If the target is an associative array (a JSON object) and the key is already known, some operations can modify or remove the value without first reading the metadata:

{"op":"replace", "path":"/keywords/magazine", "value":"stream_only"}

If magazine is not in the keywords list, then MD Write will return a “no changes” error, which the caller is safe to ignore.

There are other situations where a blind write is possible.

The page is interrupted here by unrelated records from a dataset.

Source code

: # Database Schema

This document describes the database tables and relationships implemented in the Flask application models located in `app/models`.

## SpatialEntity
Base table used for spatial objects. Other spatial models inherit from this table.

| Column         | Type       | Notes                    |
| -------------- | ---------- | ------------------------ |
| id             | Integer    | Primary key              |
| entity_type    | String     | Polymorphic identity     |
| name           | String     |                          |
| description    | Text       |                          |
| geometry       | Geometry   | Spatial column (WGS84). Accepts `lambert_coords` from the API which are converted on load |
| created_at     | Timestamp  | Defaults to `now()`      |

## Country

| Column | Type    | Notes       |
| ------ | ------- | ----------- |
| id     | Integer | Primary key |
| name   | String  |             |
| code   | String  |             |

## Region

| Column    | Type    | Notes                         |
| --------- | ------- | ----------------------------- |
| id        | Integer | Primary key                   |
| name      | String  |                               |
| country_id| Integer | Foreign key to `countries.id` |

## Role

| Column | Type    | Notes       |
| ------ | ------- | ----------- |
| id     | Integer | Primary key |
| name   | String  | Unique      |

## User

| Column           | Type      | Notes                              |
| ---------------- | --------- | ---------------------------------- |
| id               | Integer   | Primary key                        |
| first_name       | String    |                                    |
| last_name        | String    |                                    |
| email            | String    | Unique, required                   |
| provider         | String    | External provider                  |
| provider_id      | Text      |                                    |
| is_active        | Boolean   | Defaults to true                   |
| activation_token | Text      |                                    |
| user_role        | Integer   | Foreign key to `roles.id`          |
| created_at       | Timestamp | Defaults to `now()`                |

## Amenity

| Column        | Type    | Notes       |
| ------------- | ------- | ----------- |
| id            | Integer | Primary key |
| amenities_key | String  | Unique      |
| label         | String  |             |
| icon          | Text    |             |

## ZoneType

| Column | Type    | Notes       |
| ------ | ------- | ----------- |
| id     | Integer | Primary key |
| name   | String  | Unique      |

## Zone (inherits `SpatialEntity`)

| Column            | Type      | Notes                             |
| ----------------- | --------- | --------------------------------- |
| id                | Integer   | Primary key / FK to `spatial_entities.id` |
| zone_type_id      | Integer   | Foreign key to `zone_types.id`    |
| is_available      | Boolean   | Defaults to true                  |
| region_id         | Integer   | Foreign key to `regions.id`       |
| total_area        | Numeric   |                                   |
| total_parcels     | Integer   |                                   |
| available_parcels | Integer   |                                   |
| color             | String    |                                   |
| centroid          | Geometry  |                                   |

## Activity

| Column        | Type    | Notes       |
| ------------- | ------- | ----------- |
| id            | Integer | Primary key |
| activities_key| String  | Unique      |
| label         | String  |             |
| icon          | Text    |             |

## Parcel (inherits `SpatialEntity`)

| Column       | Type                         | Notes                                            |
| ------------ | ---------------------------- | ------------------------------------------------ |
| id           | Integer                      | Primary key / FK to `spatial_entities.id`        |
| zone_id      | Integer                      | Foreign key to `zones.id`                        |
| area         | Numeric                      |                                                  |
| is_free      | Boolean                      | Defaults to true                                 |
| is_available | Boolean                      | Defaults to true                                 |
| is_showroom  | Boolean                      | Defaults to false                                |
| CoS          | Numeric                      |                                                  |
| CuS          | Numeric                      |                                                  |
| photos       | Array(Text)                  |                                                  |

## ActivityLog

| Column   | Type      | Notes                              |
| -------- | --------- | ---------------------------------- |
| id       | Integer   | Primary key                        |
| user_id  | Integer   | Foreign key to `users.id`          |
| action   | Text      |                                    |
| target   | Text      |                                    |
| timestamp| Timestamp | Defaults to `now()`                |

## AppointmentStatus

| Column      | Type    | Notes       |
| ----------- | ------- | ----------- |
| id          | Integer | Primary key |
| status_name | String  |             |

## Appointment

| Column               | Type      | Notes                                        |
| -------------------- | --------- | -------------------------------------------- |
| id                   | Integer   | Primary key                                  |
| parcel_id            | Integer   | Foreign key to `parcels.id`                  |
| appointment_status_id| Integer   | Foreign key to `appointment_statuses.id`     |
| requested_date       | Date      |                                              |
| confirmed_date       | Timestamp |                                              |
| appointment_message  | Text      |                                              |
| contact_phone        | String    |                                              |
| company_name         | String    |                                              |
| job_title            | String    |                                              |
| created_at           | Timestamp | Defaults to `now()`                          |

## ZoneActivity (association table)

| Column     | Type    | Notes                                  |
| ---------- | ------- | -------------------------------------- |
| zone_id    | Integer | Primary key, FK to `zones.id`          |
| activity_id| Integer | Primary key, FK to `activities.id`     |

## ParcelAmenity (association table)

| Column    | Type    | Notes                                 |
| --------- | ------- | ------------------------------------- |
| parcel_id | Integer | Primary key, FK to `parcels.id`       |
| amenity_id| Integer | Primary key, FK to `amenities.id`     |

Some of IA’s JSON Patch extensions (detailed below) may help.

Callers should analyze the operation(s) they wish to perform to determine if they can be done without an initial read.

Document versioning#

An application can store a document version number in its JSON file and use the test operator to ensure consistency.

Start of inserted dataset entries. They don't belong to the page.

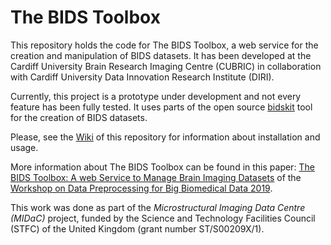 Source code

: # The BIDS Toolbox

This repository holds the code for The BIDS Toolbox, a web service for the creation and manipulation of BIDS datasets. It has been developed at the Cardiff University Brain Research Imaging Centre (CUBRIC) in collaboration with Cardiff University Data Innovation Research Institute (DIRI).

Currently, this project is a prototype under development and not every feature has been fully tested. It uses parts of the open source [bidskit](https://github.com/jmtyszka/bidskit) tool for the creation of BIDS datasets.

Please, see the [Wiki](https://github.com/ulopeznovoa/bids-toolbox/wiki) of this repository for information about installation and usage. 

More information about The BIDS Toolbox can be found in this paper: [The BIDS Toolbox: A web Service to Manage Brain Imaging Datasets](https://ieeexplore.ieee.org/document/9060259) of the [Workshop on Data Preprocessing for Big Biomedical Data 2019](https://www2.le.ac.uk/departments/informatics/people/yudong-zhang/workshop/dpbbd).

This work was done as part of the *Microstructural Imaging Data Centre (MIDaC)* project, funded by the Science and Technology Facilities Council (STFC) of the United Kingdom (grant number ST/S00209X/1).
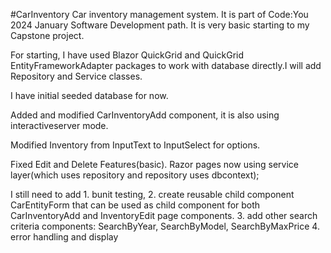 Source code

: 
#CarInventory
Car inventory management system.
It is part of Code:You 2024 January Software Development path.
It is very basic starting to my Capstone project.

For starting, I have used Blazor QuickGrid and QuickGrid EntityFrameworkAdapter
packages to work with database directly.I will add Repository and Service classes.

I have initial seeded database for now.

Added and modified CarInventoryAdd component, it is also using interactiveserver mode.

Modified Inventory from InputText to InputSelect for options.

Fixed Edit and Delete Features(basic).
Razor pages now using service layer(which uses repository and repository uses dbcontext);

I still need to add 1. bunit testing, 2. create reusable child component CarEntityForm that 
can be used as child component for both CarInventoryAdd and InventoryEdit  page components.
3. add other search criteria components: SearchByYear, SearchByModel, SearchByMaxPrice
4. error handling and display

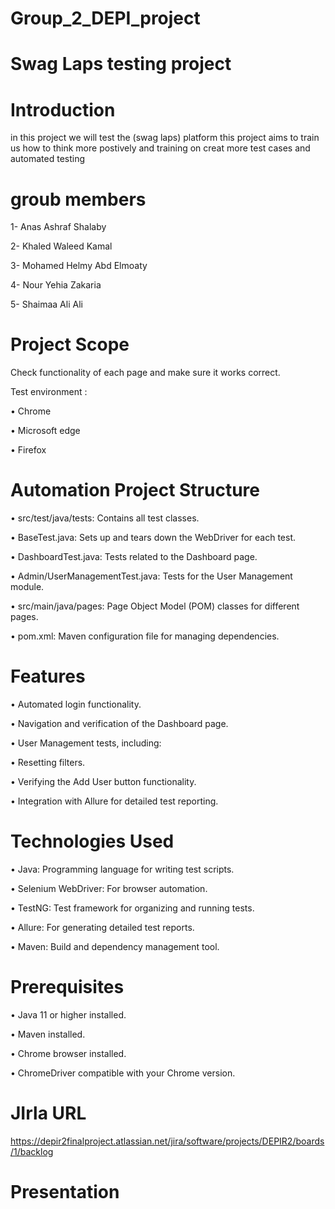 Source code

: # Group_2_DEPI_project
# Swag Laps testing project
# Introduction
in this project we will test the (swag laps) platform this project aims to train us how to think more postively and training on creat more test cases and automated testing
# groub members
1- Anas Ashraf Shalaby

2- Khaled Waleed Kamal

3- Mohamed Helmy Abd Elmoaty

4- Nour Yehia Zakaria

5- Shaimaa Ali Ali

# Project Scope 
Check functionality of each page and make sure it works correct.

Test environment :

• Chrome

• Microsoft edge

• Firefox


# Automation Project Structure

• src/test/java/tests: Contains all test classes.

• BaseTest.java: Sets up and tears down the WebDriver for each test.

• DashboardTest.java: Tests related to the Dashboard page.

• Admin/UserManagementTest.java: Tests for the User Management module.

• src/main/java/pages: Page Object Model (POM) classes for different pages.

• pom.xml: Maven configuration file for managing dependencies.

# Features

• Automated login functionality.

• Navigation and verification of the Dashboard page.

• User Management tests, including:

• Resetting filters.

• Verifying the Add User button functionality.

• Integration with Allure for detailed test reporting.

# Technologies Used

• Java: Programming language for writing test scripts.

• Selenium WebDriver: For browser automation.

• TestNG: Test framework for organizing and running tests.

• Allure: For generating detailed test reports.

• Maven: Build and dependency management tool.

# Prerequisites

• Java 11 or higher installed.

• Maven installed.

• Chrome browser installed.

• ChromeDriver compatible with your Chrome version.

# JIrla URL

https://depir2finalproject.atlassian.net/jira/software/projects/DEPIR2/boards/1/backlog

# Presentation

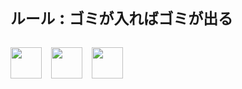 # `ルール` : `ゴミが入ればゴミが出る`

<!-- 1. **`Garbage in Garbage out!`**
2. **`Always Remember the 1st ルール`** -->

## <img height="50" width="50" src="https://avatars.githubusercontent.com/u/4673648?s=200&v=4" /> &nbsp; <!-- Arch --> <img height="50" width="50" src="https://www.nicepng.com/png/full/308-3084680_rust-programming-language-rust-programming-language-logo.png" />  <!-- Rust -->&nbsp; <img height="50" width="50" src="https://avatars.githubusercontent.com/u/21003710?s=200&v=4" /> &nbsp; <!-- PyTorch -->
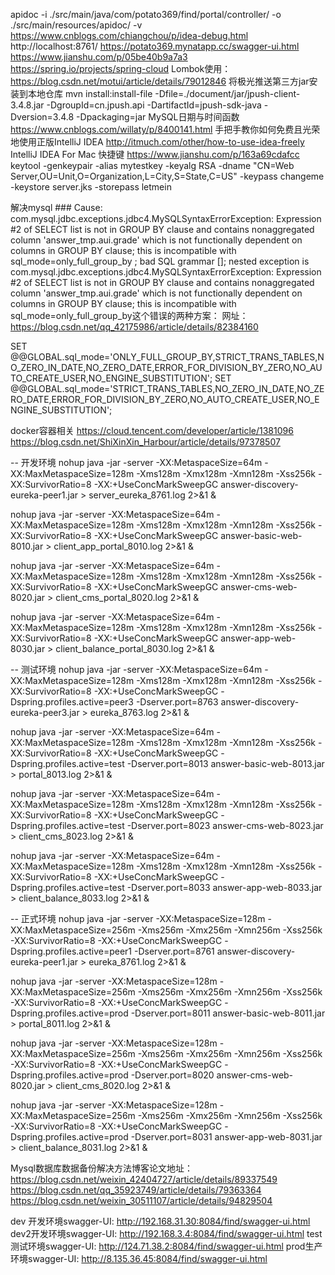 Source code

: apidoc -i ./src/main/java/com/potato369/find/portal/controller/ -o ./src/main/resources/apidoc/  -v
https://www.cnblogs.com/chiangchou/p/idea-debug.html
http://localhost:8761/
https://potato369.mynatapp.cc/swagger-ui.html
https://www.jianshu.com/p/05be40b9a7a3
https://spring.io/projects/spring-cloud
Lombok使用：
https://blog.csdn.net/motui/article/details/79012846
将极光推送第三方jar安装到本地仓库
mvn install:install-file -Dfile=./document/jar/jpush-client-3.4.8.jar -DgroupId=cn.jpush.api -DartifactId=jpush-sdk-java -Dversion=3.4.8 -Dpackaging=jar
MySQL日期与时间函数
https://www.cnblogs.com/willaty/p/8400141.html
手把手教你如何免费且光荣地使用正版IntelliJ IDEA
http://itmuch.com/other/how-to-use-idea-freely
IntelliJ IDEA For Mac 快捷键
https://www.jianshu.com/p/163a69cdafcc
keytool -genkeypair -alias mytestkey -keyalg RSA -dname "CN=Web Server,OU=Unit,O=Organization,L=City,S=State,C=US" -keypass changeme -keystore server.jks -storepass letmein

解决mysql ### Cause: com.mysql.jdbc.exceptions.jdbc4.MySQLSyntaxErrorException: Expression #2 of SELECT list is not in GROUP BY clause and contains nonaggregated column 'answer_tmp.aui.grade' which is not functionally dependent on columns in GROUP BY clause; this is incompatible with sql_mode=only_full_group_by
        ; bad SQL grammar []; nested exception is com.mysql.jdbc.exceptions.jdbc4.MySQLSyntaxErrorException: Expression #2 of SELECT list is not in GROUP BY clause and contains nonaggregated column 'answer_tmp.aui.grade' which is not functionally dependent on columns in GROUP BY clause; this is incompatible with sql_mode=only_full_group_by这个错误的两种方案：
网址：https://blog.csdn.net/qq_42175986/article/details/82384160

SET @@GLOBAL.sql_mode='ONLY_FULL_GROUP_BY,STRICT_TRANS_TABLES,NO_ZERO_IN_DATE,NO_ZERO_DATE,ERROR_FOR_DIVISION_BY_ZERO,NO_AUTO_CREATE_USER,NO_ENGINE_SUBSTITUTION';
SET @@GLOBAL.sql_mode='STRICT_TRANS_TABLES,NO_ZERO_IN_DATE,NO_ZERO_DATE,ERROR_FOR_DIVISION_BY_ZERO,NO_AUTO_CREATE_USER,NO_ENGINE_SUBSTITUTION';

docker容器相关
https://cloud.tencent.com/developer/article/1381096
https://blog.csdn.net/ShiXinXin_Harbour/article/details/97378507

-- 开发环境
nohup java -jar -server -XX:MetaspaceSize=64m -XX:MaxMetaspaceSize=128m -Xms128m -Xmx128m -Xmn128m -Xss256k -XX:SurvivorRatio=8 -XX:+UseConcMarkSweepGC answer-discovery-eureka-peer1.jar > server_eureka_8761.log 2>&1 &

nohup java -jar -server -XX:MetaspaceSize=64m -XX:MaxMetaspaceSize=128m -Xms128m -Xmx128m -Xmn128m -Xss256k -XX:SurvivorRatio=8 -XX:+UseConcMarkSweepGC answer-basic-web-8010.jar > client_app_portal_8010.log 2>&1 &

nohup java -jar -server -XX:MetaspaceSize=64m -XX:MaxMetaspaceSize=128m -Xms128m -Xmx128m -Xmn128m -Xss256k -XX:SurvivorRatio=8 -XX:+UseConcMarkSweepGC answer-cms-web-8020.jar > client_cms_portal_8020.log 2>&1 &

nohup java -jar -server -XX:MetaspaceSize=64m -XX:MaxMetaspaceSize=128m -Xms128m -Xmx128m -Xmn128m -Xss256k -XX:SurvivorRatio=8 -XX:+UseConcMarkSweepGC answer-app-web-8030.jar > client_balance_portal_8030.log 2>&1 &

-- 测试环境
nohup java -jar -server -XX:MetaspaceSize=64m -XX:MaxMetaspaceSize=128m -Xms128m -Xmx128m -Xmn128m -Xss256k -XX:SurvivorRatio=8 -XX:+UseConcMarkSweepGC -Dspring.profiles.active=peer3 -Dserver.port=8763 answer-discovery-eureka-peer3.jar > eureka_8763.log 2>&1 &

nohup java -jar -server -XX:MetaspaceSize=64m -XX:MaxMetaspaceSize=128m -Xms128m -Xmx128m -Xmn128m -Xss256k -XX:SurvivorRatio=8 -XX:+UseConcMarkSweepGC -Dspring.profiles.active=test -Dserver.port=8013 answer-basic-web-8013.jar > portal_8013.log 2>&1 &

nohup java -jar -server -XX:MetaspaceSize=64m -XX:MaxMetaspaceSize=128m -Xms128m -Xmx128m -Xmn128m -Xss256k -XX:SurvivorRatio=8 -XX:+UseConcMarkSweepGC -Dspring.profiles.active=test -Dserver.port=8023 answer-cms-web-8023.jar > client_cms_8023.log 2>&1 &

nohup java -jar -server -XX:MetaspaceSize=64m -XX:MaxMetaspaceSize=128m -Xms128m -Xmx128m -Xmn128m -Xss256k -XX:SurvivorRatio=8 -XX:+UseConcMarkSweepGC -Dspring.profiles.active=test -Dserver.port=8033 answer-app-web-8033.jar > client_balance_8033.log 2>&1 &

-- 正式环境
nohup java -jar -server -XX:MetaspaceSize=128m -XX:MaxMetaspaceSize=256m -Xms256m -Xmx256m -Xmn256m -Xss256k -XX:SurvivorRatio=8 -XX:+UseConcMarkSweepGC -Dspring.profiles.active=peer1 -Dserver.port=8761 answer-discovery-eureka-peer1.jar > eureka_8761.log 2>&1 &

nohup java -jar -server -XX:MetaspaceSize=128m -XX:MaxMetaspaceSize=256m -Xms256m -Xmx256m -Xmn256m -Xss256k -XX:SurvivorRatio=8 -XX:+UseConcMarkSweepGC -Dspring.profiles.active=prod -Dserver.port=8011 answer-basic-web-8011.jar > portal_8011.log 2>&1 &

nohup java -jar -server -XX:MetaspaceSize=128m -XX:MaxMetaspaceSize=256m -Xms256m -Xmx256m -Xmn256m -Xss256k -XX:SurvivorRatio=8 -XX:+UseConcMarkSweepGC -Dspring.profiles.active=prod -Dserver.port=8020 answer-cms-web-8020.jar > client_cms_8020.log 2>&1 &

nohup java -jar -server -XX:MetaspaceSize=128m -XX:MaxMetaspaceSize=256m -Xms256m -Xmx256m -Xmn256m -Xss256k -XX:SurvivorRatio=8 -XX:+UseConcMarkSweepGC -Dspring.profiles.active=prod -Dserver.port=8031 answer-app-web-8031.jar > client_balance_8031.log 2>&1 &

Mysql数据库数据备份解决方法博客论文地址：
https://blog.csdn.net/weixin_42404727/article/details/89337549
https://blog.csdn.net/qq_35923749/article/details/79363364
https://blog.csdn.net/weixin_30511107/article/details/94829504

dev 开发环境swagger-UI: http://192.168.31.30:8084/find/swagger-ui.html
dev2开发环境swagger-UI: http://192.168.3.4:8084/find/swagger-ui.html
test测试环境swagger-UI: http://124.71.38.2:8084/find/swagger-ui.html
prod生产环境swagger-UI: http://8.135.36.45:8084/find/swagger-ui.html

For example, the JSON might look like this (whitespace added for readability):

{
  "version":0,
  "data": [ "fee", "fo", "fum" ]
}

Rather than managing a lock or having to submit a large value for one or more test operators, the caller can use the version number to guarantee consistency:

[
  {"op":"test",     "path":"/version",  "value":0},
  {"op":"add",      "path":"/data/1",   "value":"fi"},
  {"op":"replace",  "path":"/version",  "value":1}
]

This results in the following steps:

  1. The version number is checked with test,

  2. the new data is inserted in the array at the proper location,

  3. and finally the version number is incremented.

If test fails, the caller should re-read the JSON and try again.

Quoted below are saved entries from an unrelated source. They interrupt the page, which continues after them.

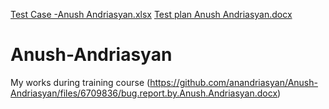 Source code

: [Test Case -Anush Andriasyan.xlsx](https://github.com/anandriasyan/Anush-Andriasyan/files/6709838/Test.Case.-Anush.Andriasyan.xlsx)
[Test plan Anush Andriasyan.docx](https://github.com/anandriasyan/Anush-Andriasyan/files/6709839/Test.plan.Anush.Andriasyan.docx)



# Anush-Andriasyan

My works during training course
(https://github.com/anandriasyan/Anush-Andriasyan/files/6709836/bug.report.by.Anush.Andriasyan.docx)
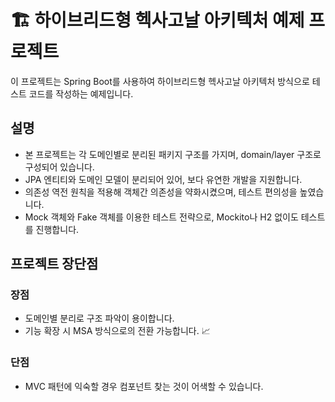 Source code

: # 🏗 하이브리드형 헥사고날 아키텍처 예제 프로젝트

이 프로젝트는 Spring Boot를 사용하여 하이브리드형 헥사고날 아키텍처 방식으로 테스트 코드를 작성하는 예제입니다.

## 설명

- 본 프로젝트는 각 도메인별로 분리된 패키지 구조를 가지며, domain/layer 구조로 구성되어 있습니다.
- JPA 엔티티와 도메인 모델이 분리되어 있어, 보다 유연한 개발을 지원합니다.
- 의존성 역전 원칙을 적용해 객체간 의존성을 약화시켰으며, 테스트 편의성을 높였습니다.
- Mock 객체와 Fake 객체를 이용한 테스트 전략으로, Mockito나 H2 없이도 테스트를 진행합니다.

## 프로젝트 장단점

### 장점

- 도메인별 분리로 구조 파악이 용이합니다.
- 기능 확장 시 MSA 방식으로의 전환 가능합니다. 📈

### 단점

- MVC 패턴에 익숙할 경우 컴포넌트 찾는 것이 어색할 수 있습니다.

For this to work, all code writing to the document will need to update the version number.

The advantage of this approach over the general-purpose test case (above) is that it’s easier to add this test to an auto-generated patch from a diff library. The caller:

  1. reads the JSON document,

  2. saves the version number of the document in a temporary variable,

  3. increments the version number and makes the other changes to the document,

  4. and produces a diff.

The version number test is easy to prepend to the final patch, and the diff library will supply the replace operation to update the version number.

JSON Patch extensions#

To make it easier to produce good patches that don’t cause data loss, IA offers two extensions to the JSON Patch specification.

Please be aware of the differences between a JSON array (an ordered list of values indexed by offset) and a JSON object (a collection of key-value pairs indexed by key, with no guarantees of ordering).

remove-first#

The remove-first operator will remove the first matching value in an array. (It does not operate on a JSON object, as objects lack a notion of ordering).

{"op":"remove-first", "path":"/collection/-", "value":"stream_only"}

Note that the special-use trailing dash (-) in path is required to target the array.

The operation will only change the document if:

  • /collection is an array,

  • and it contains at least one value equal to the specified value.

Only the first matching value in the array is removed.

Note that value may be any JSON data type. The supplied value must be equal to the existing value for the remove to occur. Equality is defined as with the test operator.

If the value is not found, the operation is a no-op and the array is unchanged. This will lead MD Write to report a “no changes” failure (see above).

If the path does not exist, or references a value other than an array, an error will be returned.

remove-all#

The remove-all operator will remove all matching values from an array or a JSON object.

{"op":"remove-all", "path":"/keywords/-", "value":"foo"}

Note that the special-use trailing dash (-) in path is required to target the array or object.

The operation will only change the document if:

  • /collection is an array or JSON object,

  • and it contains at least one value equal to the specified value.

All values equal to value are removed. For JSON objects, the key is removed as well.

Note that value may be any JSON data type. The supplied value must be equal to the existing value for the remove to occur. Equality is defined as with the test operator.

If the value is not found, the operation is a no-op and the array or object is unchanged. This will lead MD Write to report a “no changes” failure (see above).

If the path does not exist, or references a value other than an array or an object, an error will be returned.